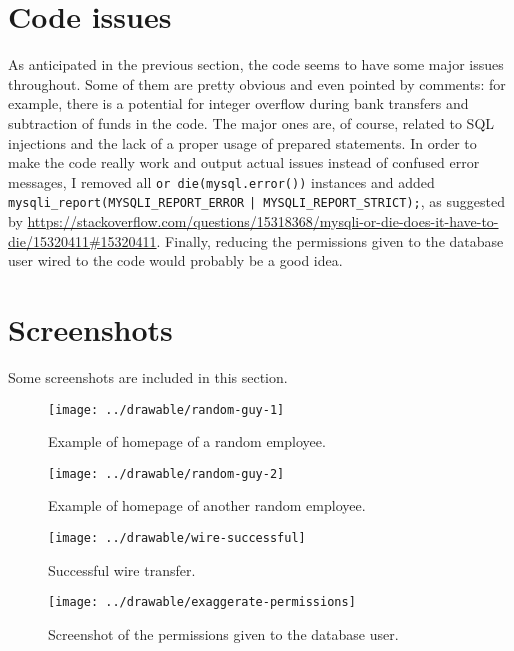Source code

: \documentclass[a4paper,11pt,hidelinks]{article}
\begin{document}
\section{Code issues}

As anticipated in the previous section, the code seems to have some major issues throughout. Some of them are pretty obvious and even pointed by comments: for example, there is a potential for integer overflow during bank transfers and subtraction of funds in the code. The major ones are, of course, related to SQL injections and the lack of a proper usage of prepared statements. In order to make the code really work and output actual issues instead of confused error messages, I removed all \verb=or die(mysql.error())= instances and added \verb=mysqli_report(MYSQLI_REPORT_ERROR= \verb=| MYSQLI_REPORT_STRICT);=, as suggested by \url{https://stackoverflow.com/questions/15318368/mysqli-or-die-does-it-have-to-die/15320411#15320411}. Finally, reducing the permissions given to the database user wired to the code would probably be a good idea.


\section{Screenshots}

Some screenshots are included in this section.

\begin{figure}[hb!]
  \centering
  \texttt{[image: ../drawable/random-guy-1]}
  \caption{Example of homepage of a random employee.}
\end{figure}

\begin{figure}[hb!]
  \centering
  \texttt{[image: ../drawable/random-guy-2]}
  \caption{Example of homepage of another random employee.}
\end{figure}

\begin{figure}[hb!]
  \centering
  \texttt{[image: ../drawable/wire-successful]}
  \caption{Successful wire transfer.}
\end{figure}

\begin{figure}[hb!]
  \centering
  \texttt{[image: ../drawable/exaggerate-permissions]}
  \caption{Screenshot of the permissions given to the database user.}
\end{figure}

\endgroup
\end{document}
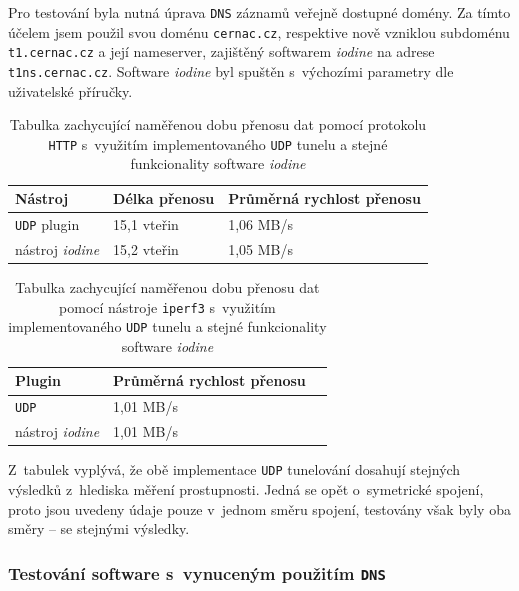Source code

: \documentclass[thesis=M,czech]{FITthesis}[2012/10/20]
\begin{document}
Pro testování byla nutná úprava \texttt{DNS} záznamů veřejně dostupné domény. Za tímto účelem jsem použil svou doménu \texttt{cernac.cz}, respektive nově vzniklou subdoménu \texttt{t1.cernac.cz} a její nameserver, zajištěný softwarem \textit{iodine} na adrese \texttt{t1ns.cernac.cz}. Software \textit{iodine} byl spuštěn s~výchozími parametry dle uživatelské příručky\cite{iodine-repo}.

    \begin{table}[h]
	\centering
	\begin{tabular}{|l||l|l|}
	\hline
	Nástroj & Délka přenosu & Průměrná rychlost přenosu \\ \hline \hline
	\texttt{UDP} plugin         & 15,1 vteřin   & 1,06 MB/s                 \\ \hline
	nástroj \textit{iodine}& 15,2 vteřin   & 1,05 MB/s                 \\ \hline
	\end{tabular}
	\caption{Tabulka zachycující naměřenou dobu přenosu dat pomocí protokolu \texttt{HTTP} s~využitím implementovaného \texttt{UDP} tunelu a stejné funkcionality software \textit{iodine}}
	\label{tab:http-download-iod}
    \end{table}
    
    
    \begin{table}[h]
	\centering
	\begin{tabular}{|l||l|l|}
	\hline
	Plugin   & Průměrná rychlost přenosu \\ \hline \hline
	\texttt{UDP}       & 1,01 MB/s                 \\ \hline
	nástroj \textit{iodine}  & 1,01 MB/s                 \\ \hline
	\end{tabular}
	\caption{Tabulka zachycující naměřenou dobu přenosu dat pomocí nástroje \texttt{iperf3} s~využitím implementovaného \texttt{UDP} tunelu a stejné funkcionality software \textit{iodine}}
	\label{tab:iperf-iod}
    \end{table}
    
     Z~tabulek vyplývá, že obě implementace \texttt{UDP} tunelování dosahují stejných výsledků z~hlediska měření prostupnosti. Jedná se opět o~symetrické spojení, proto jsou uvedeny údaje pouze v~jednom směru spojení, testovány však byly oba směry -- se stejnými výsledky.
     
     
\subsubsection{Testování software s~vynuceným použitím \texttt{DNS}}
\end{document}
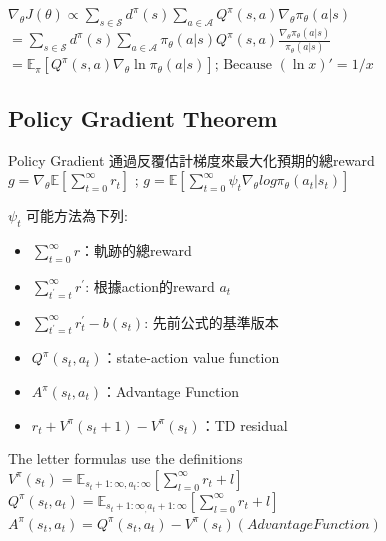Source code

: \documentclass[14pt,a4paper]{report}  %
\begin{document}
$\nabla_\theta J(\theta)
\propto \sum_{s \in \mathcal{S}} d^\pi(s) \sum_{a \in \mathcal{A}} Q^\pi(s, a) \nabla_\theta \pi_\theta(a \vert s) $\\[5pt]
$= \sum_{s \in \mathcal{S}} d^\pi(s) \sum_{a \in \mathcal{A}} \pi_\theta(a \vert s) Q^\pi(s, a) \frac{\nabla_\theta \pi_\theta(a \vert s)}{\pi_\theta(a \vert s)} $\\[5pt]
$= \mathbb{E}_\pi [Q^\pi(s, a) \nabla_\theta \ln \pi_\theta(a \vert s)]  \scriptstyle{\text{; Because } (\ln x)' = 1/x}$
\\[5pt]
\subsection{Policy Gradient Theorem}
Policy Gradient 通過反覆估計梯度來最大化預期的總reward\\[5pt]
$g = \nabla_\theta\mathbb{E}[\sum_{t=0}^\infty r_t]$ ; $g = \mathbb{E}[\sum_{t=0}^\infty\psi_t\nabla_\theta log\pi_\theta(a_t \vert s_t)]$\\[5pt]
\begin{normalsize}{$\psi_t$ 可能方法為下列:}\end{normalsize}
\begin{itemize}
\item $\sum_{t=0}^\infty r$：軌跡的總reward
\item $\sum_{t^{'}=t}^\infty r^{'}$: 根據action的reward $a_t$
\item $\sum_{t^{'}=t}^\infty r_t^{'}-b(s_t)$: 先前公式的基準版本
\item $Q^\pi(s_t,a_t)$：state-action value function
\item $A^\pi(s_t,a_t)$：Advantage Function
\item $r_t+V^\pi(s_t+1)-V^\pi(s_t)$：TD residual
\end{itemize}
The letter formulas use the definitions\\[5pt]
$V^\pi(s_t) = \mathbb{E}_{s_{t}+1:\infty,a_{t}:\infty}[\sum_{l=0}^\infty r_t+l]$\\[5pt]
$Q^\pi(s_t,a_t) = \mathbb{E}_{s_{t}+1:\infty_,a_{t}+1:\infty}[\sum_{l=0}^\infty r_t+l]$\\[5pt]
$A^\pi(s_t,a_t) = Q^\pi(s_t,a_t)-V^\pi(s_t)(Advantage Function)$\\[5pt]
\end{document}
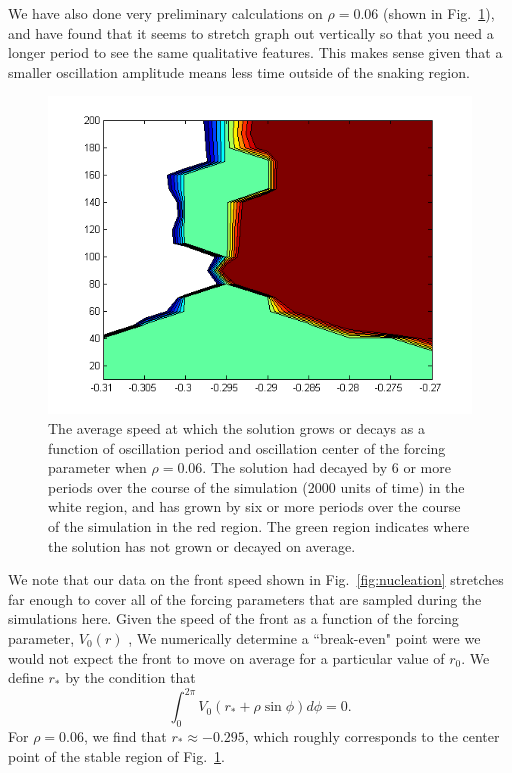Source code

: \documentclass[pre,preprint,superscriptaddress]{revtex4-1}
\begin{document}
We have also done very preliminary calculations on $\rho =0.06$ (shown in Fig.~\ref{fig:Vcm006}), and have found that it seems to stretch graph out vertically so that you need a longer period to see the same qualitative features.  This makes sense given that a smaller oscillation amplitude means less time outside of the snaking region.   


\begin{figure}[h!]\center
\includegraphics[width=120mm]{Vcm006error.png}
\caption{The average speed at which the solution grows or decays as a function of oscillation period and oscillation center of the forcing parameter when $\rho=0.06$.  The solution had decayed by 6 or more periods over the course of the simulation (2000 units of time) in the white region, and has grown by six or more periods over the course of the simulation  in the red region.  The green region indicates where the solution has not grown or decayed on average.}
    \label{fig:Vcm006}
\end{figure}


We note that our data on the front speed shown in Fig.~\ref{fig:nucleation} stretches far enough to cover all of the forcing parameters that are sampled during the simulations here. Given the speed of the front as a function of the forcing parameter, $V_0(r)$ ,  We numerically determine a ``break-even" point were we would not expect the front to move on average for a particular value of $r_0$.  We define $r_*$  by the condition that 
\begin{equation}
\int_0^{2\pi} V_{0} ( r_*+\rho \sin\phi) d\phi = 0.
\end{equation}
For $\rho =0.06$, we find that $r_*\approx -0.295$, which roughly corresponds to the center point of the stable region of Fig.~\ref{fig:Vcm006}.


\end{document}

EXERCISE PROMPT.
An exact transcription of all the entries is required, without the pictures.

TASK ANSWER.
Source code

: \documentclass[a4paper,11pt,hidelinks]{article}
\begin{document}
\section{Code issues}

As anticipated in the previous section, the code seems to have some major issues throughout. Some of them are pretty obvious and even pointed by comments: for example, there is a potential for integer overflow during bank transfers and subtraction of funds in the code. The major ones are, of course, related to SQL injections and the lack of a proper usage of prepared statements. In order to make the code really work and output actual issues instead of confused error messages, I removed all \verb=or die(mysql.error())= instances and added \verb=mysqli_report(MYSQLI_REPORT_ERROR= \verb=| MYSQLI_REPORT_STRICT);=, as suggested by \url{https://stackoverflow.com/questions/15318368/mysqli-or-die-does-it-have-to-die/15320411#15320411}. Finally, reducing the permissions given to the database user wired to the code would probably be a good idea.


\section{Screenshots}

Some screenshots are included in this section.

\begin{figure}[hb!]
  \centering
  \texttt{[image: ../drawable/random-guy-1]}
  \caption{Example of homepage of a random employee.}
\end{figure}

\begin{figure}[hb!]
  \centering
  \texttt{[image: ../drawable/random-guy-2]}
  \caption{Example of homepage of another random employee.}
\end{figure}

\begin{figure}[hb!]
  \centering
  \texttt{[image: ../drawable/wire-successful]}
  \caption{Successful wire transfer.}
\end{figure}

\begin{figure}[hb!]
  \centering
  \texttt{[image: ../drawable/exaggerate-permissions]}
  \caption{Screenshot of the permissions given to the database user.}
\end{figure}

\endgroup
\end{document}
Source code

: \documentclass[thesis=M,czech]{FITthesis}[2012/10/20]
\begin{document}
Pro testování byla nutná úprava \texttt{DNS} záznamů veřejně dostupné domény. Za tímto účelem jsem použil svou doménu \texttt{cernac.cz}, respektive nově vzniklou subdoménu \texttt{t1.cernac.cz} a její nameserver, zajištěný softwarem \textit{iodine} na adrese \texttt{t1ns.cernac.cz}. Software \textit{iodine} byl spuštěn s~výchozími parametry dle uživatelské příručky\cite{iodine-repo}.

    \begin{table}[h]
	\centering
	\begin{tabular}{|l||l|l|}
	\hline
	Nástroj & Délka přenosu & Průměrná rychlost přenosu \\ \hline \hline
	\texttt{UDP} plugin         & 15,1 vteřin   & 1,06 MB/s                 \\ \hline
	nástroj \textit{iodine}& 15,2 vteřin   & 1,05 MB/s                 \\ \hline
	\end{tabular}
	\caption{Tabulka zachycující naměřenou dobu přenosu dat pomocí protokolu \texttt{HTTP} s~využitím implementovaného \texttt{UDP} tunelu a stejné funkcionality software \textit{iodine}}
	\label{tab:http-download-iod}
    \end{table}
    
    
    \begin{table}[h]
	\centering
	\begin{tabular}{|l||l|l|}
	\hline
	Plugin   & Průměrná rychlost přenosu \\ \hline \hline
	\texttt{UDP}       & 1,01 MB/s                 \\ \hline
	nástroj \textit{iodine}  & 1,01 MB/s                 \\ \hline
	\end{tabular}
	\caption{Tabulka zachycující naměřenou dobu přenosu dat pomocí nástroje \texttt{iperf3} s~využitím implementovaného \texttt{UDP} tunelu a stejné funkcionality software \textit{iodine}}
	\label{tab:iperf-iod}
    \end{table}
    
     Z~tabulek vyplývá, že obě implementace \texttt{UDP} tunelování dosahují stejných výsledků z~hlediska měření prostupnosti. Jedná se opět o~symetrické spojení, proto jsou uvedeny údaje pouze v~jednom směru spojení, testovány však byly oba směry -- se stejnými výsledky.
     
     
\subsubsection{Testování software s~vynuceným použitím \texttt{DNS}}
\end{document}
Source code

: \documentclass[14pt,a4paper]{report}  %
\begin{document}
$\nabla_\theta J(\theta)
\propto \sum_{s \in \mathcal{S}} d^\pi(s) \sum_{a \in \mathcal{A}} Q^\pi(s, a) \nabla_\theta \pi_\theta(a \vert s) $\\[5pt]
$= \sum_{s \in \mathcal{S}} d^\pi(s) \sum_{a \in \mathcal{A}} \pi_\theta(a \vert s) Q^\pi(s, a) \frac{\nabla_\theta \pi_\theta(a \vert s)}{\pi_\theta(a \vert s)} $\\[5pt]
$= \mathbb{E}_\pi [Q^\pi(s, a) \nabla_\theta \ln \pi_\theta(a \vert s)]  \scriptstyle{\text{; Because } (\ln x)' = 1/x}$
\\[5pt]
\subsection{Policy Gradient Theorem}
Policy Gradient 通過反覆估計梯度來最大化預期的總reward\\[5pt]
$g = \nabla_\theta\mathbb{E}[\sum_{t=0}^\infty r_t]$ ; $g = \mathbb{E}[\sum_{t=0}^\infty\psi_t\nabla_\theta log\pi_\theta(a_t \vert s_t)]$\\[5pt]
\begin{normalsize}{$\psi_t$ 可能方法為下列:}\end{normalsize}
\begin{itemize}
\item $\sum_{t=0}^\infty r$：軌跡的總reward
\item $\sum_{t^{'}=t}^\infty r^{'}$: 根據action的reward $a_t$
\item $\sum_{t^{'}=t}^\infty r_t^{'}-b(s_t)$: 先前公式的基準版本
\item $Q^\pi(s_t,a_t)$：state-action value function
\item $A^\pi(s_t,a_t)$：Advantage Function
\item $r_t+V^\pi(s_t+1)-V^\pi(s_t)$：TD residual
\end{itemize}
The letter formulas use the definitions\\[5pt]
$V^\pi(s_t) = \mathbb{E}_{s_{t}+1:\infty,a_{t}:\infty}[\sum_{l=0}^\infty r_t+l]$\\[5pt]
$Q^\pi(s_t,a_t) = \mathbb{E}_{s_{t}+1:\infty_,a_{t}+1:\infty}[\sum_{l=0}^\infty r_t+l]$\\[5pt]
$A^\pi(s_t,a_t) = Q^\pi(s_t,a_t)-V^\pi(s_t)(Advantage Function)$\\[5pt]
\end{document}
Source code

: \documentclass[pre,preprint,superscriptaddress]{revtex4-1}
\begin{document}
We have also done very preliminary calculations on $\rho =0.06$ (shown in Fig.~\ref{fig:Vcm006}), and have found that it seems to stretch graph out vertically so that you need a longer period to see the same qualitative features.  This makes sense given that a smaller oscillation amplitude means less time outside of the snaking region.   


\begin{figure}[h!]\center
\includegraphics[width=120mm]{Vcm006error.png}
\caption{The average speed at which the solution grows or decays as a function of oscillation period and oscillation center of the forcing parameter when $\rho=0.06$.  The solution had decayed by 6 or more periods over the course of the simulation (2000 units of time) in the white region, and has grown by six or more periods over the course of the simulation  in the red region.  The green region indicates where the solution has not grown or decayed on average.}
    \label{fig:Vcm006}
\end{figure}


We note that our data on the front speed shown in Fig.~\ref{fig:nucleation} stretches far enough to cover all of the forcing parameters that are sampled during the simulations here. Given the speed of the front as a function of the forcing parameter, $V_0(r)$ ,  We numerically determine a ``break-even" point were we would not expect the front to move on average for a particular value of $r_0$.  We define $r_*$  by the condition that 
\begin{equation}
\int_0^{2\pi} V_{0} ( r_*+\rho \sin\phi) d\phi = 0.
\end{equation}
For $\rho =0.06$, we find that $r_*\approx -0.295$, which roughly corresponds to the center point of the stable region of Fig.~\ref{fig:Vcm006}.


\end{document}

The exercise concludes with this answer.